-- INPUT DATA follows --

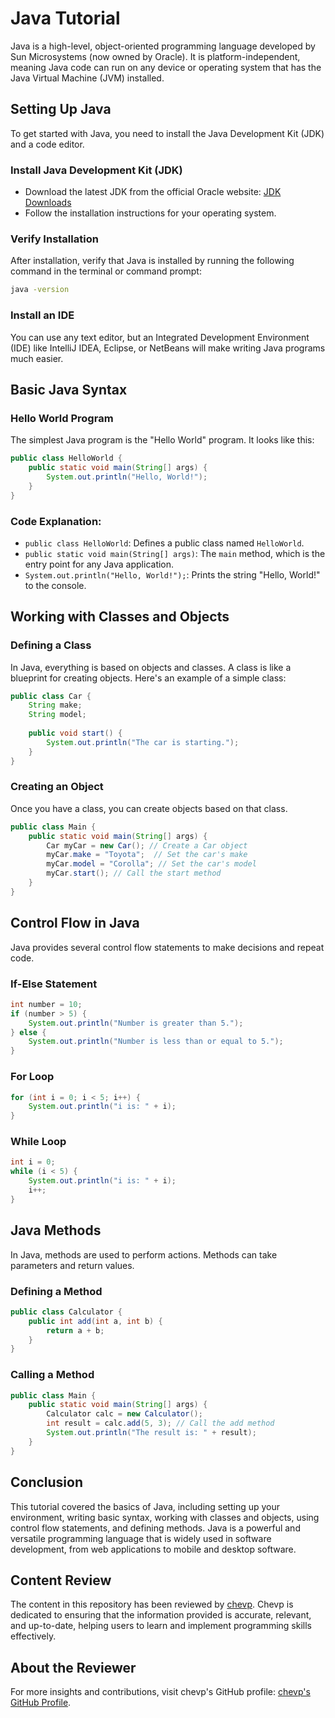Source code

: 
# Java Tutorial

Java is a high-level, object-oriented programming language developed by Sun Microsystems (now owned by Oracle). It is platform-independent, meaning Java code can run on any device or operating system that has the Java Virtual Machine (JVM) installed.

## Setting Up Java

To get started with Java, you need to install the Java Development Kit (JDK) and a code editor.

### Install Java Development Kit (JDK)
- Download the latest JDK from the official Oracle website: [JDK Downloads](https://www.oracle.com/java/technologies/javase-jdk11-downloads.html)
- Follow the installation instructions for your operating system.

### Verify Installation
After installation, verify that Java is installed by running the following command in the terminal or command prompt:
```bash
java -version
```

### Install an IDE
You can use any text editor, but an Integrated Development Environment (IDE) like IntelliJ IDEA, Eclipse, or NetBeans will make writing Java programs much easier.

## Basic Java Syntax

### Hello World Program
The simplest Java program is the "Hello World" program. It looks like this:

```java
public class HelloWorld {
    public static void main(String[] args) {
        System.out.println("Hello, World!");
    }
}
```

### Code Explanation:
- `public class HelloWorld`: Defines a public class named `HelloWorld`.
- `public static void main(String[] args)`: The `main` method, which is the entry point for any Java application.
- `System.out.println("Hello, World!");`: Prints the string "Hello, World!" to the console.

## Working with Classes and Objects

### Defining a Class
In Java, everything is based on objects and classes. A class is like a blueprint for creating objects. Here's an example of a simple class:

```java
public class Car {
    String make;
    String model;
    
    public void start() {
        System.out.println("The car is starting.");
    }
}
```

### Creating an Object
Once you have a class, you can create objects based on that class.

```java
public class Main {
    public static void main(String[] args) {
        Car myCar = new Car(); // Create a Car object
        myCar.make = "Toyota";  // Set the car's make
        myCar.model = "Corolla"; // Set the car's model
        myCar.start(); // Call the start method
    }
}
```

## Control Flow in Java

Java provides several control flow statements to make decisions and repeat code.

### If-Else Statement
```java
int number = 10;
if (number > 5) {
    System.out.println("Number is greater than 5.");
} else {
    System.out.println("Number is less than or equal to 5.");
}
```

### For Loop
```java
for (int i = 0; i < 5; i++) {
    System.out.println("i is: " + i);
}
```

### While Loop
```java
int i = 0;
while (i < 5) {
    System.out.println("i is: " + i);
    i++;
}
```

## Java Methods

In Java, methods are used to perform actions. Methods can take parameters and return values.

### Defining a Method
```java
public class Calculator {
    public int add(int a, int b) {
        return a + b;
    }
}
```

### Calling a Method
```java
public class Main {
    public static void main(String[] args) {
        Calculator calc = new Calculator();
        int result = calc.add(5, 3); // Call the add method
        System.out.println("The result is: " + result);
    }
}
```

## Conclusion

This tutorial covered the basics of Java, including setting up your environment, writing basic syntax, working with classes and objects, using control flow statements, and defining methods. Java is a powerful and versatile programming language that is widely used in software development, from web applications to mobile and desktop software.

## Content Review

The content in this repository has been reviewed by [chevp](https://github.com/chevp). Chevp is dedicated to ensuring that the information provided is accurate, relevant, and up-to-date, helping users to learn and implement programming skills effectively.

## About the Reviewer

For more insights and contributions, visit chevp's GitHub profile: [chevp's GitHub Profile](https://github.com/chevp).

-- INPUT DATA concluded --

* **THE TASK**:
Produce the lines from the first line of the entries through the line that contains "### Install Java Development Kit (JDK)", exactly, leaving the pictures behind.

* **RESULT OF THIS EXERCISE**:
Source code

: 
# Java Tutorial

Java is a high-level, object-oriented programming language developed by Sun Microsystems (now owned by Oracle). It is platform-independent, meaning Java code can run on any device or operating system that has the Java Virtual Machine (JVM) installed.

## Setting Up Java

To get started with Java, you need to install the Java Development Kit (JDK) and a code editor.

### Install Java Development Kit (JDK)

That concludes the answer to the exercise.